However, in the case of Interest Weighted Securities that are entitled to some
payments of principal and that are Regular Interest Securities the IRS could
assert that income derived from an Interest Weighted Security should be
calculated as if the security were a security purchased at a premium equal to
the excess of the price paid by the holder for the security over its stated
principal amount, if any. Under this approach, a holder would be entitled to
amortize the premium only if it has in effect an election under Section 171 of
the Code for all taxable debt instruments held by the holder, as described
below. Alternatively, the IRS could assert that an Interest Weighted Security
should be taxable under the rules governing bonds issued with contingent
payments. This treatment may be more likely in the case of Interest Weighted
Securities that are Stripped Securities as described below. We refer you to
"--Tax Status as a Grantor Trust--Discount or Premium on Pass-Through
Certificates."

     Variable Rate Debt Securities. Debt Securities may provide for interest
based on a qualified variable rate (such securities are referred to as "Variable
Rate Debt Securities").

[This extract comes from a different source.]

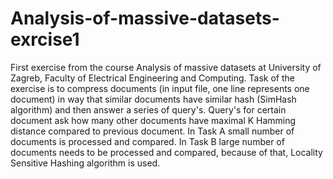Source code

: # Analysis-of-massive-datasets-exrcise1
First exercise from the course Analysis of massive datasets at University of Zagreb, Faculty of Electrical Engineering and Computing. Task of the exercise is to compress documents 
(in input file, one line represents one document) in way that similar documents have similar hash (SimHash algorithm) and then answer a series of query's. Query's for certain document ask how many other documents have maximal K Hamming distance compared to previous document. In Task A small number of documents is processed and compared. In Task B large
number of documents needs to be processed and compared, because of that, Locality Sensitive Hashing algorithm is used.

Under the OID Regulations, interest is treated as
payable at a qualified variable rate and not as contingent interest if,
generally, (1) the interest is unconditionally payable at least annually, (2)

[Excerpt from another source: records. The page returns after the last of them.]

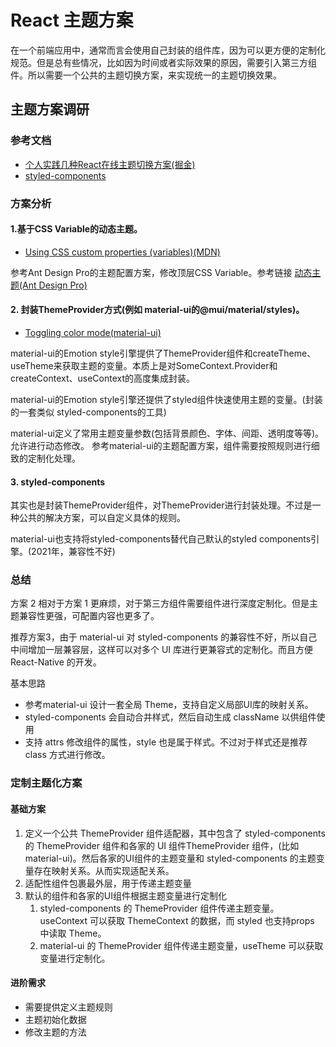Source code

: # React 主题方案

在一个前端应用中，通常而言会使用自己封装的组件库，因为可以更方便的定制化规范。但是总有些情况，比如因为时间或者实际效果的原因，需要引入第三方组件。所以需要一个公共的主题切换方案，来实现统一的主题切换效果。

## 主题方案调研

### 参考文档

- [个人实践几种React在线主题切换方案(掘金)](https://juejin.cn/post/7003315163625422879)
- [styled-components](https://styled-components.com/docs/basics#getting-started)

### 方案分析

#### 1.基于CSS Variable的动态主题。

- [Using CSS custom properties (variables)(MDN)](https://developer.mozilla.org/en-US/docs/Web/CSS/Using_CSS_custom_properties)

参考Ant Design Pro的主题配置方案，修改顶层CSS Variable。参考链接 [动态主题(Ant Design Pro)](https://pro.ant.design/zh-CN/docs/dynamic-theme)

#### 2. 封装ThemeProvider方式(例如 material-ui的@mui/material/styles)。

- [Toggling color mode(material-ui)](https://mui.com/material-ui/customization/dark-mode/)

material-ui的Emotion style引擎提供了ThemeProvider组件和createTheme、useTheme来获取主题的变量。本质上是对SomeContext.Provider和createContext、useContext的高度集成封装。

material-ui的Emotion style引擎还提供了styled组件快速使用主题的变量。(封装的一套类似
styled-components的工具)

material-ui定义了常用主题变量参数(包括背景颜色、字体、间距、透明度等等)。允许进行动态修改。
参考material-ui的主题配置方案，组件需要按照规则进行细致的定制化处理。

#### 3. styled-components

其实也是封装ThemeProvider组件，对ThemeProvider进行封装处理。不过是一种公共的解决方案，可以自定义具体的规则。

material-ui也支持将styled-components替代自己默认的styled components引擎。(2021年，兼容性不好)

### 总结

方案 2 相对于方案 1 更麻烦，对于第三方组件需要组件进行深度定制化。但是主题兼容性更强，可配置内容也更多了。

推荐方案3，由于 material-ui 对 styled-components 的兼容性不好，所以自己中间增加一层兼容层，这样可以对多个 UI 库进行更兼容式的定制化。而且方便 React-Native 的开发。

基本思路

- 参考material-ui 设计一套全局 Theme，支持自定义局部UI库的映射关系。
- styled-components 会自动合并样式，然后自动生成 className 以供组件使用
- 支持 attrs 修改组件的属性，style 也是属于样式。不过对于样式还是推荐 class 方式进行修改。

### 定制主题化方案

#### 基础方案

1. 定义一个公共 ThemeProvider 组件适配器，其中包含了 styled-components 的 ThemeProvider 组件和各家的 UI 组件ThemeProvider 组件，(比如 material-ui)。然后各家的UI组件的主题变量和 styled-components 的主题变量存在映射关系。从而实现适配关系。
2. 适配性组件包裹最外层，用于传递主题变量
3. 默认的组件和各家的UI组件根据主题变量进行定制化
   1. styled-components 的 ThemeProvider 组件传递主题变量。useContext 可以获取 ThemeContext 的数据，而 styled 也支持props 中读取 Theme。
   2. material-ui 的 ThemeProvider 组件传递主题变量，useTheme 可以获取变量进行定制化。

#### 进阶需求

- 需要提供定义主题规则
- 主题初始化数据
- 修改主题的方法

the issue price of the debt instrument does not exceed the total noncontingent
principal payments by more than a specified de minimis amount, (3) interest is
based on one or more "qualified floating rates," a single fixed rate and one or
more "qualified floating rates," a single "objective rate," or single fixed rate
and a single "objective rate" that is a "qualified inverse floating rate," where
each qualified floating rate or objective rate is set at a current value of the
rate, and (4) the Debt Security does not provide for any principal payments that
are contingent, as defined in the OID Regulations, except as provided in (2)
above.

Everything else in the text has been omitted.